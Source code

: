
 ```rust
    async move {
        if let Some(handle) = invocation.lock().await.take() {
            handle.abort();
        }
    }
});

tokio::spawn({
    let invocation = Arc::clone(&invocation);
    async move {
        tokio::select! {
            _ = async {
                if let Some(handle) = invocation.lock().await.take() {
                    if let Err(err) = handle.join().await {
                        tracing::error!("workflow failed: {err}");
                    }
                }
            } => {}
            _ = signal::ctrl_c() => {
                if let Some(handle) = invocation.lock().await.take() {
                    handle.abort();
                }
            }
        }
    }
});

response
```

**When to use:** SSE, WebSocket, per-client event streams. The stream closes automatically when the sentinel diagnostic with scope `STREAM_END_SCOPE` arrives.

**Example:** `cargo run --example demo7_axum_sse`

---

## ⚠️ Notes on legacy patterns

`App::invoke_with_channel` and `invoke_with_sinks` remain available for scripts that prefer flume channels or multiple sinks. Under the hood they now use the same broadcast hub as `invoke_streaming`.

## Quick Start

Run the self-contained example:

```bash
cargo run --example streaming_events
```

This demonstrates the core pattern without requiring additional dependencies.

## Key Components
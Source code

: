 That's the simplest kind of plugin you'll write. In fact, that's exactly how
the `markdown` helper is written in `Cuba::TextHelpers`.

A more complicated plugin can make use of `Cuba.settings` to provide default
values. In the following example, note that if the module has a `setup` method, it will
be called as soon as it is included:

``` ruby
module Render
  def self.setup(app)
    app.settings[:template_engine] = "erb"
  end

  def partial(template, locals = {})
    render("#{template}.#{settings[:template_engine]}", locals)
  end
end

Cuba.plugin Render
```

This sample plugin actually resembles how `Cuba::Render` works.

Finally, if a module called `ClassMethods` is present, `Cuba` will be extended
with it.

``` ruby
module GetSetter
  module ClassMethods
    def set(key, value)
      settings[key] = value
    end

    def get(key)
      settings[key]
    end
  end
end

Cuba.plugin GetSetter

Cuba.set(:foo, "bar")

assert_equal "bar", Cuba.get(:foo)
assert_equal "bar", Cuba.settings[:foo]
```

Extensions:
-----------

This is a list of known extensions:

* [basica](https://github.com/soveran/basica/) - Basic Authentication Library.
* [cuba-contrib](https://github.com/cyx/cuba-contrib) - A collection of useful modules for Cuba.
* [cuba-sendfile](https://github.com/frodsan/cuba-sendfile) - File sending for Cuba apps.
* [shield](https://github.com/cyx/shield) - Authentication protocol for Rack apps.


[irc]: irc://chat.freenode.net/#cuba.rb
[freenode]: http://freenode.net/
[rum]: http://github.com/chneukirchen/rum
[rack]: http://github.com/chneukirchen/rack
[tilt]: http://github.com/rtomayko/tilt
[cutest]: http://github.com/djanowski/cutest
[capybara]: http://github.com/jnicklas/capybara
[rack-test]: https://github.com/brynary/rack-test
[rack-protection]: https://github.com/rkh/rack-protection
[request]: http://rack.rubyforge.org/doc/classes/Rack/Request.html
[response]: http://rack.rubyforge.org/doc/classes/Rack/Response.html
^^^^^^^^^^^^^^^^
Problem statement => Word for word, copy out all the data given above.

The answer =>
Source code

:
 ```rust
    async move {
        if let Some(handle) = invocation.lock().await.take() {
            handle.abort();
        }
    }
});

tokio::spawn({
    let invocation = Arc::clone(&invocation);
    async move {
        tokio::select! {
            _ = async {
                if let Some(handle) = invocation.lock().await.take() {
                    if let Err(err) = handle.join().await {
                        tracing::error!("workflow failed: {err}");
                    }
                }
            } => {}
            _ = signal::ctrl_c() => {
                if let Some(handle) = invocation.lock().await.take() {
                    handle.abort();
                }
            }
        }
    }
});

response
```

**When to use:** SSE, WebSocket, per-client event streams. The stream closes automatically when the sentinel diagnostic with scope `STREAM_END_SCOPE` arrives.

**Example:** `cargo run --example demo7_axum_sse`

---

## ⚠️ Notes on legacy patterns

`App::invoke_with_channel` and `invoke_with_sinks` remain available for scripts that prefer flume channels or multiple sinks. Under the hood they now use the same broadcast hub as `invoke_streaming`.

## Quick Start

Run the self-contained example:

```bash
cargo run --example streaming_events
```

This demonstrates the core pattern without requiring additional dependencies.

## Key Components
Source code

: That's the simplest kind of plugin you'll write. In fact, that's exactly how
the `markdown` helper is written in `Cuba::TextHelpers`.

A more complicated plugin can make use of `Cuba.settings` to provide default
values. In the following example, note that if the module has a `setup` method, it will
be called as soon as it is included:

``` ruby
module Render
  def self.setup(app)
    app.settings[:template_engine] = "erb"
  end

  def partial(template, locals = {})
    render("#{template}.#{settings[:template_engine]}", locals)
  end
end

Cuba.plugin Render
```

This sample plugin actually resembles how `Cuba::Render` works.

Finally, if a module called `ClassMethods` is present, `Cuba` will be extended
with it.

``` ruby
module GetSetter
  module ClassMethods
    def set(key, value)
      settings[key] = value
    end

    def get(key)
      settings[key]
    end
  end
end

Cuba.plugin GetSetter

Cuba.set(:foo, "bar")

assert_equal "bar", Cuba.get(:foo)
assert_equal "bar", Cuba.settings[:foo]
```

Extensions:
-----------

This is a list of known extensions:

* [basica](https://github.com/soveran/basica/) - Basic Authentication Library.
* [cuba-contrib](https://github.com/cyx/cuba-contrib) - A collection of useful modules for Cuba.
* [cuba-sendfile](https://github.com/frodsan/cuba-sendfile) - File sending for Cuba apps.
* [shield](https://github.com/cyx/shield) - Authentication protocol for Rack apps.


[irc]: irc://chat.freenode.net/#cuba.rb
[freenode]: http://freenode.net/
[rum]: http://github.com/chneukirchen/rum
[rack]: http://github.com/chneukirchen/rack
[tilt]: http://github.com/rtomayko/tilt
[cutest]: http://github.com/djanowski/cutest
[capybara]: http://github.com/jnicklas/capybara
[rack-test]: https://github.com/brynary/rack-test
[rack-protection]: https://github.com/rkh/rack-protection
[request]: http://rack.rubyforge.org/doc/classes/Rack/Request.html
[response]: http://rack.rubyforge.org/doc/classes/Rack/Response.html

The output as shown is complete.